- [Requirement]:
Exactly the lines below from the one with "- **ORM/ODM Validations**: Use" up to and including the one with "- Avoid constructing" make up the answer, with nothing else added.

##############################

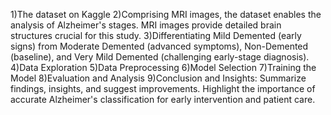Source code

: 1)The dataset on Kaggle
2)Comprising MRI images, the dataset enables the analysis of Alzheimer's stages. MRI images provide detailed brain structures crucial for this study.
3)Differentiating Mild Demented (early signs) from Moderate Demented (advanced symptoms), Non-Demented (baseline), and Very Mild Demented (challenging early-stage diagnosis).
4)Data Exploration
5)Data Preprocessing
6)Model Selection
7)Training the Model
8)Evaluation and Analysis
9)Conclusion and Insights: Summarize findings, insights, and suggest improvements. Highlight the importance of accurate Alzheimer's classification for early intervention and patient care.
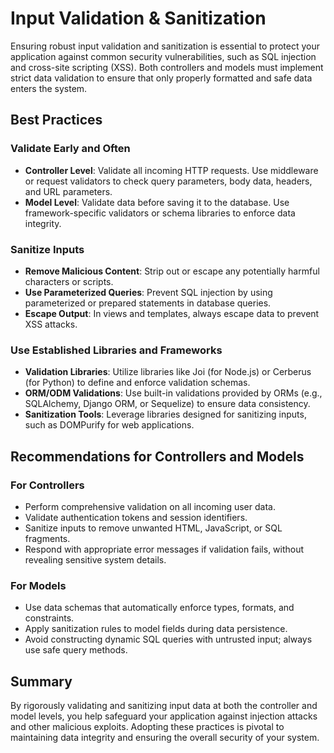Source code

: # Input Validation & Sanitization

Ensuring robust input validation and sanitization is essential to protect your application against common security vulnerabilities, such as SQL injection and cross-site scripting (XSS). Both controllers and models must implement strict data validation to ensure that only properly formatted and safe data enters the system.

## Best Practices

### Validate Early and Often
- **Controller Level**: Validate all incoming HTTP requests. Use middleware or request validators to check query parameters, body data, headers, and URL parameters.
- **Model Level**: Validate data before saving it to the database. Use framework-specific validators or schema libraries to enforce data integrity.

### Sanitize Inputs
- **Remove Malicious Content**: Strip out or escape any potentially harmful characters or scripts.
- **Use Parameterized Queries**: Prevent SQL injection by using parameterized or prepared statements in database queries.
- **Escape Output**: In views and templates, always escape data to prevent XSS attacks.

### Use Established Libraries and Frameworks
- **Validation Libraries**: Utilize libraries like Joi (for Node.js) or Cerberus (for Python) to define and enforce validation schemas.
- **ORM/ODM Validations**: Use built-in validations provided by ORMs (e.g., SQLAlchemy, Django ORM, or Sequelize) to ensure data consistency.
- **Sanitization Tools**: Leverage libraries designed for sanitizing inputs, such as DOMPurify for web applications.

## Recommendations for Controllers and Models

### For Controllers
- Perform comprehensive validation on all incoming user data.
- Validate authentication tokens and session identifiers.
- Sanitize inputs to remove unwanted HTML, JavaScript, or SQL fragments.
- Respond with appropriate error messages if validation fails, without revealing sensitive system details.

### For Models
- Use data schemas that automatically enforce types, formats, and constraints.
- Apply sanitization rules to model fields during data persistence.
- Avoid constructing dynamic SQL queries with untrusted input; always use safe query methods.

## Summary
By rigorously validating and sanitizing input data at both the controller and model levels, you help safeguard your application against injection attacks and other malicious exploits. Adopting these practices is pivotal to maintaining data integrity and ensuring the overall security of your system.
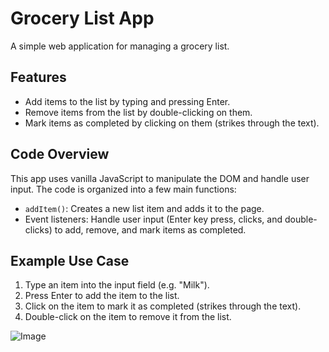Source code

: # Grocery List App

A simple web application for managing a grocery list.

## Features

- Add items to the list by typing and pressing Enter.
- Remove items from the list by double-clicking on them.
- Mark items as completed by clicking on them (strikes through the text).

## Code Overview

This app uses vanilla JavaScript to manipulate the DOM and handle user input. The code is organized into a few main functions:

- `addItem()`: Creates a new list item and adds it to the page.
- Event listeners: Handle user input (Enter key press, clicks, and double-clicks) to add, remove, and mark items as completed.

## Example Use Case

1. Type an item into the input field (e.g. "Milk").
2. Press Enter to add the item to the list.
3. Click on the item to mark it as completed (strikes through the text).
4. Double-click on the item to remove it from the list.

![Image](https://github.com/user-attachments/assets/5dfad668-bcaa-4eab-ac13-7440d603925b)
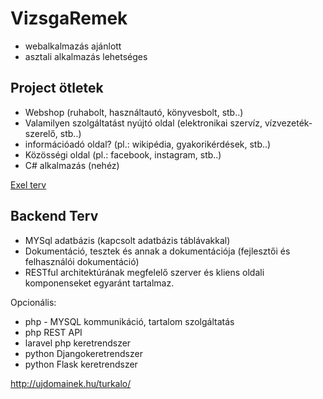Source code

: # VizsgaRemek
- webalkalmazás ajánlott
- asztali alkalmazás lehetséges 
## Project ötletek
- Webshop (ruhabolt, használtautó, könyvesbolt, stb..)
- Valamilyen szolgáltatást nyújtó oldal (elektronikai szervíz, vízvezeték-szerelő, stb..)
- információadó oldal? (pl.: wikipédia, gyakorikérdések, stb..)
- Közösségi oldal (pl.: facebook, instagram, stb..)
- C# alkalmazás (nehéz)

[Exel terv](https://blathy-my.sharepoint.com/:x:/g/personal/barta_marko_blathy_info/EVIGEpF27YpMotpUEDn05IUBRLOYAKuUG0YY1hPkIyic0A?e=vPkVbZ)

## Backend Terv

- MYSql adatbázis (kapcsolt adatbázis táblávakkal)
- Dokumentáció, tesztek és annak a dokumentációja (fejlesztői és felhasználói dokumentáció)
- RESTful architektúrának megfelelő szerver és kliens oldali komponenseket egyaránt tartalmaz. 

Opcionális:
-	php - MYSQL kommunikáció, tartalom szolgáltatás
-	php REST API
-	laravel php keretrendszer
-	python Djangokeretrendszer
-	python Flask keretrendszer


http://ujdomainek.hu/turkalo/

##############################

- [The answer]:
- **ORM/ODM Validations**: Use built-in validations provided by ORMs (e.g., SQLAlchemy, Django ORM, or Sequelize) to ensure data consistency.
- **Sanitization Tools**: Leverage libraries designed for sanitizing inputs, such as DOMPurify for web applications.

## Recommendations for Controllers and Models

### For Controllers
- Perform comprehensive validation on all incoming user data.
- Validate authentication tokens and session identifiers.
- Sanitize inputs to remove unwanted HTML, JavaScript, or SQL fragments.
- Respond with appropriate error messages if validation fails, without revealing sensitive system details.

### For Models
- Use data schemas that automatically enforce types, formats, and constraints.
- Apply sanitization rules to model fields during data persistence.
- Avoid constructing dynamic SQL queries with untrusted input; always use safe query methods.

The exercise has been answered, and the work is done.